Nach 67 Jahren geht das Licht aus: Gangolf schließt Porzellan- und Haushaltswarengeschäft in der Trierer Straße

Nach 67 Jahren geht das Licht aus: Gangolf schließt Porzellan- und Haushaltswarengeschäft in der Trierer Straße

1949 wurde das Porzellan und Haushaltswarengeschäft Gangolf in der Trierer Straße in Bitburg eröffnet. Anfang 2017 soll es schließen.

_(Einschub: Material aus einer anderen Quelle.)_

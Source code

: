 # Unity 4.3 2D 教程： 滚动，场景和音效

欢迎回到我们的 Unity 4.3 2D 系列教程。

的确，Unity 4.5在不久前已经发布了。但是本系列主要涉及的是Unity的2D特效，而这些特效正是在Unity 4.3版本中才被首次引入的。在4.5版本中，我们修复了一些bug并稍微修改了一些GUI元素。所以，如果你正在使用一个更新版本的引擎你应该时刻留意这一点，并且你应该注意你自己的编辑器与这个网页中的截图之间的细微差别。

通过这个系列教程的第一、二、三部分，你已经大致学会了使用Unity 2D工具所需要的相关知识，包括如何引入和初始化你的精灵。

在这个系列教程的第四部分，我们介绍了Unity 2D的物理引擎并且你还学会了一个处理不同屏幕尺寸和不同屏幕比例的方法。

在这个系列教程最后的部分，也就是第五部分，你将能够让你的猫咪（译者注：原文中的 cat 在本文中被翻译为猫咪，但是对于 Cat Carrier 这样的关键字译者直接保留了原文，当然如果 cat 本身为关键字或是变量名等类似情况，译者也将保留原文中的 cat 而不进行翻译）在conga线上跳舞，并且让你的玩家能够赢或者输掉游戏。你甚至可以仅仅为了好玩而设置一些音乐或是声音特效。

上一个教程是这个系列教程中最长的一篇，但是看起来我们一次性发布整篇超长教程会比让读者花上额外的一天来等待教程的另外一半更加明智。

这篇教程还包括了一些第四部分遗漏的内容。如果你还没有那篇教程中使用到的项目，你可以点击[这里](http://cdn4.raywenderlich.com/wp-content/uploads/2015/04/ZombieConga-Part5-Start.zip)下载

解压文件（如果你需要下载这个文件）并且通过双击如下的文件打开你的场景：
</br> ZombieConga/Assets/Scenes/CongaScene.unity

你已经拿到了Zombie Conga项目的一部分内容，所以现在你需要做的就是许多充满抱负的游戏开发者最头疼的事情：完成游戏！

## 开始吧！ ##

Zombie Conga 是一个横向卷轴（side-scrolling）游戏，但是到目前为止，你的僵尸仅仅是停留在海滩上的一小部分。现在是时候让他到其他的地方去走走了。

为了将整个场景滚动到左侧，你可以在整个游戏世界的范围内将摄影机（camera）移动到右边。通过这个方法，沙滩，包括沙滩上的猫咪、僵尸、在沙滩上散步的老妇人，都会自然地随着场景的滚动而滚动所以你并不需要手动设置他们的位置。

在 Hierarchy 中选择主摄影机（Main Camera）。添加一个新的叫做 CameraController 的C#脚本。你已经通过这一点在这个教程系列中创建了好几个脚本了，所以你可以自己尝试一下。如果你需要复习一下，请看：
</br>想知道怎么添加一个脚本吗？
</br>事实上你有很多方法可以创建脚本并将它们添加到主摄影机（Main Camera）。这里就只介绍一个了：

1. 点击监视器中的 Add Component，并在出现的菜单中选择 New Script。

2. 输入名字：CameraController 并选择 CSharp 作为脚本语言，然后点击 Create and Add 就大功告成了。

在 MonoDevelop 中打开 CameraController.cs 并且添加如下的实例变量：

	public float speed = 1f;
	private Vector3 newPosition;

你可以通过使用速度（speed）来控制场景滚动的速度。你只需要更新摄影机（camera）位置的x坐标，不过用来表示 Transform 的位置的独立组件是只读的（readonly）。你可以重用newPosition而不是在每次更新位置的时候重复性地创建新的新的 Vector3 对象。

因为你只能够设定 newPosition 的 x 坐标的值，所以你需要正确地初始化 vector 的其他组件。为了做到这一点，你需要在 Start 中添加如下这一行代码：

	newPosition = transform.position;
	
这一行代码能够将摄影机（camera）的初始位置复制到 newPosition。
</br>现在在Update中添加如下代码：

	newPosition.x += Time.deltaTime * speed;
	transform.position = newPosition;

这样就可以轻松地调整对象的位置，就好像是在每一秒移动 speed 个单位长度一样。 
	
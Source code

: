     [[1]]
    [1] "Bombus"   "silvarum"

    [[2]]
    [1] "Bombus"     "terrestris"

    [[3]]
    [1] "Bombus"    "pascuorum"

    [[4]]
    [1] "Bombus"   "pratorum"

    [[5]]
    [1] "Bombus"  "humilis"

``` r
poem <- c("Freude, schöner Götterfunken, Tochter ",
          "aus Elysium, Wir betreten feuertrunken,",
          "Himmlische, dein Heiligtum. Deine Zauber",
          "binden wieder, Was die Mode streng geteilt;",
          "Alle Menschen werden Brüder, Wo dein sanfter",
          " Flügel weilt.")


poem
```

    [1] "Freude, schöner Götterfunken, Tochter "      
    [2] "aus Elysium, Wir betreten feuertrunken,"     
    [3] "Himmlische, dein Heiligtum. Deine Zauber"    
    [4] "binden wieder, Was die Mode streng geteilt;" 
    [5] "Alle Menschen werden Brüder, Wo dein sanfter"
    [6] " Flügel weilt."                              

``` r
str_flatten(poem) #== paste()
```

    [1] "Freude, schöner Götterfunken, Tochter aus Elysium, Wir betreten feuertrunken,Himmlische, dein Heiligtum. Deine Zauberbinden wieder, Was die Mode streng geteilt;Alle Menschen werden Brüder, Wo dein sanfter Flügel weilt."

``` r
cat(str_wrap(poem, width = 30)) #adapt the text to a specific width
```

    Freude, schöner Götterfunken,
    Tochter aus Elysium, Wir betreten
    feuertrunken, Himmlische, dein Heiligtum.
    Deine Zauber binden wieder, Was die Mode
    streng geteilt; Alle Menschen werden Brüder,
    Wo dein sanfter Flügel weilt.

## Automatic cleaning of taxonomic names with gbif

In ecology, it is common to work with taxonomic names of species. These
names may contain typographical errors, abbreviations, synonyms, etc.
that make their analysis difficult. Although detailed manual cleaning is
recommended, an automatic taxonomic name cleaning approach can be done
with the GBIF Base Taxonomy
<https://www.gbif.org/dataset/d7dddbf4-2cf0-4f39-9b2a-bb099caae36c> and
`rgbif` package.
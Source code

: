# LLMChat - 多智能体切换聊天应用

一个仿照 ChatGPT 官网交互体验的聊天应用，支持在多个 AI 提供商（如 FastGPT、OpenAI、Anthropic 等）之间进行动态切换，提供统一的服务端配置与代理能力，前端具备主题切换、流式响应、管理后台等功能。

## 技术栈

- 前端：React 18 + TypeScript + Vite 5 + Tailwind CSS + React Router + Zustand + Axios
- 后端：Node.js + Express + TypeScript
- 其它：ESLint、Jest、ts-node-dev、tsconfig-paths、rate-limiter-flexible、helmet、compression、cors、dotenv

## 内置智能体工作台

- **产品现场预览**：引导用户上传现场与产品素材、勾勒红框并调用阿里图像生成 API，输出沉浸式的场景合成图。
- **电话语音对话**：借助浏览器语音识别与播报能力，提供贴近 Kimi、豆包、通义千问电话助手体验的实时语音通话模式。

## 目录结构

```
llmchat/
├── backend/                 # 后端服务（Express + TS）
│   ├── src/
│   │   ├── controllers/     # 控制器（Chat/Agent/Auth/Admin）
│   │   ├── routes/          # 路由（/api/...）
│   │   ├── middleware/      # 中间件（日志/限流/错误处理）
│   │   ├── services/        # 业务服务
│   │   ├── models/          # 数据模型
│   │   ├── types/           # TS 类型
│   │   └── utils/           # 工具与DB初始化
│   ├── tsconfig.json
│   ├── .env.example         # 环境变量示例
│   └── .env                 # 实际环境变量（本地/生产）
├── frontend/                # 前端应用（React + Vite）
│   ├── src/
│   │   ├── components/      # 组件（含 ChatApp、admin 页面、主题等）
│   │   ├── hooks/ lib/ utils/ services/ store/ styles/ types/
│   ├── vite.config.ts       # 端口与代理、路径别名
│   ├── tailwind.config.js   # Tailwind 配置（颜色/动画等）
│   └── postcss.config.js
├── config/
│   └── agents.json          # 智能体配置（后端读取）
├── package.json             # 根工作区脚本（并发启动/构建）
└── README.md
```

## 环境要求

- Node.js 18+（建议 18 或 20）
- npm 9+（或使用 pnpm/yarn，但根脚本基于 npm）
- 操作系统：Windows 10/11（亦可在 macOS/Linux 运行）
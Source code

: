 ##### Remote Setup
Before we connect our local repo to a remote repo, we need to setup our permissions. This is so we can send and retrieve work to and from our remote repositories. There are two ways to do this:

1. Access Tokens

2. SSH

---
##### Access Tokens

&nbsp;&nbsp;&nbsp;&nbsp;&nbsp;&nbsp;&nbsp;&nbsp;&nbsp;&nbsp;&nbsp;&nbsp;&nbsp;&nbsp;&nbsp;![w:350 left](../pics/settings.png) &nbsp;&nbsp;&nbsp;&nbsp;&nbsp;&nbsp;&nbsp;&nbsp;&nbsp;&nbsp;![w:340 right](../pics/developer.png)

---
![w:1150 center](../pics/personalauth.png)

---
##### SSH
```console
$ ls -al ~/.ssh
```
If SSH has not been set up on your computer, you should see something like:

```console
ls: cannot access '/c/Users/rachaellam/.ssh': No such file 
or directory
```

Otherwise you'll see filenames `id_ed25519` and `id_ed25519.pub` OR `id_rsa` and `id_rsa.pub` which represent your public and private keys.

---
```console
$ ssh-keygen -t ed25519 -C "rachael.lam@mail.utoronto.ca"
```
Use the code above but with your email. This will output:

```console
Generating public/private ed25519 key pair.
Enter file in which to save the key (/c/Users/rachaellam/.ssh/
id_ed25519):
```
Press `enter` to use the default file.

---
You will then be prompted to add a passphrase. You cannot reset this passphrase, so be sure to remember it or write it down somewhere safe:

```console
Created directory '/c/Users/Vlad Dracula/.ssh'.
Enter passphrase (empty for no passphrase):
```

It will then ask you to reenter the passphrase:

Rote Aufkleber mit der Aufschrift "Sonderpreis" prangen an vielen Tellern, Vasen und weiteren Produkten in der Auslage des Porzellan- und Haushaltswarengeschäfts Gangolf in der Trierer Straße. Unzählige Bitburger trinken ihren Kaffee von einem Service, das sie in dem alteingesessenen Porzellangeschäft gekauft, oder dort von ihrem Hochzeitstisch abgeräumt haben. Doch diese Tassen und Löffel und weiteren Haushaltswaren vieler Bitburger aus dem Porzellangeschäft Gangolf werden bald zu Erinnerungsstücken. Denn Inhaberin Astrid Gangolf hat dem TV auf Anfrage bestätigt, dass in dem 1949 gegründeten Porzellangeschäft nach 67 Jahren die Lichter ausgehen sollen. Anfang 2017 ist Schluss. Doch weshalb gibt das Familienunternehmen seinen Porzellan- und Haushaltswarenhandel auf?

Die Schließung sei die notwendige Konsequenz einer langjährigen Entwicklung, sagt Gangolf, die das Geschäft vor mehr als 20 Jahren von ihrer Mutter übernommen und in der dritten Generation fortgeführt hat. In der Branche könne man aktuell von einer regelrechten Schließungswelle sprechen, meint Gangolf, "in den vergangenen zehn Jahren musste die Hälfte der Porzellangeschäfte aufgeben, weil traditionelle Familienunternehmen heutzutage in Konkurrenz zum wachsenden Online-Handel und großflächigen Verkaufsformen stehen." Die würden nach dem Motto handeln: "Keine Beratung nur Verkauf", hätten bessere Einkaufskonditionen und würden auf einen hohen Grad an Selbstbedienung setzen, um so die Kosten zu minimieren, meint Ganolf

"Ich habe mir diesen Schritt nicht leicht gemacht", sagt Gangolf, aber aus kaufmännischer Sicht sehe sie leider keine Zukunftsperspektive für ihr Geschäft mit "fachkundiger Beratung". Den zehn Mitarbeiterinnen habe sie die Kündigung ausgesprochen. "Da alle die Entwicklung über viele Jahre miterlebt haben, haben sie Verständnis für meine Entscheidung."

Erst Anfang des Jahres hatte das Bitburger Familienunternehmen Gangolf seine Sparte Landtechnik eingestampft. Die Mathias Gangolf GmbH in der Saarstraße ist mittlerweile geschlossen.
30 Mitarbeiter hatten eine betriebsbedingte Kündigung erhalten. Mit seinen anderen Sparten, Gastronomietechnik/Hausgeräte sowie Nutzfahrzeuge/Baumaschinen, bleibt das Familienunternehmen jedoch nach wie vor im Geschäft. "Mit der Schließung des Landmaschinenhandels wollen wir uns auf diese beiden Sparten konzentrieren", hatte Prokurist Thomas Gangolf (35) dem TV gesagt, als er 2015 verkündet hatte, dass der Landmaschinenhandel in der Saarstraße dicht gemacht werde.

Bewegung in der Saarstraße

Doch ein Teil der Hallen in der Saarstraße wird nicht mehr lange leerstehen. Am 15. August will dort ein neues Unternehmen mit dem Namen "4alldesigns", das dort 300 Quadratmetern Fläche gemietet hat, eröffnen. "Wir bereiten Autos auf, polieren und machen Werbebeschriftung", erklärt Geschäftsführer Nico Berens. "Bitburg ist eine Autostadt. Deshalb passt das." Was mit der Immobilie mit Verkaufsflächen auf drei Etagen in der Trierer Straße, die nach der Schließung des Porzellangeschäfts frei wird, passieren soll, dazu gibt es noch keine Pläne.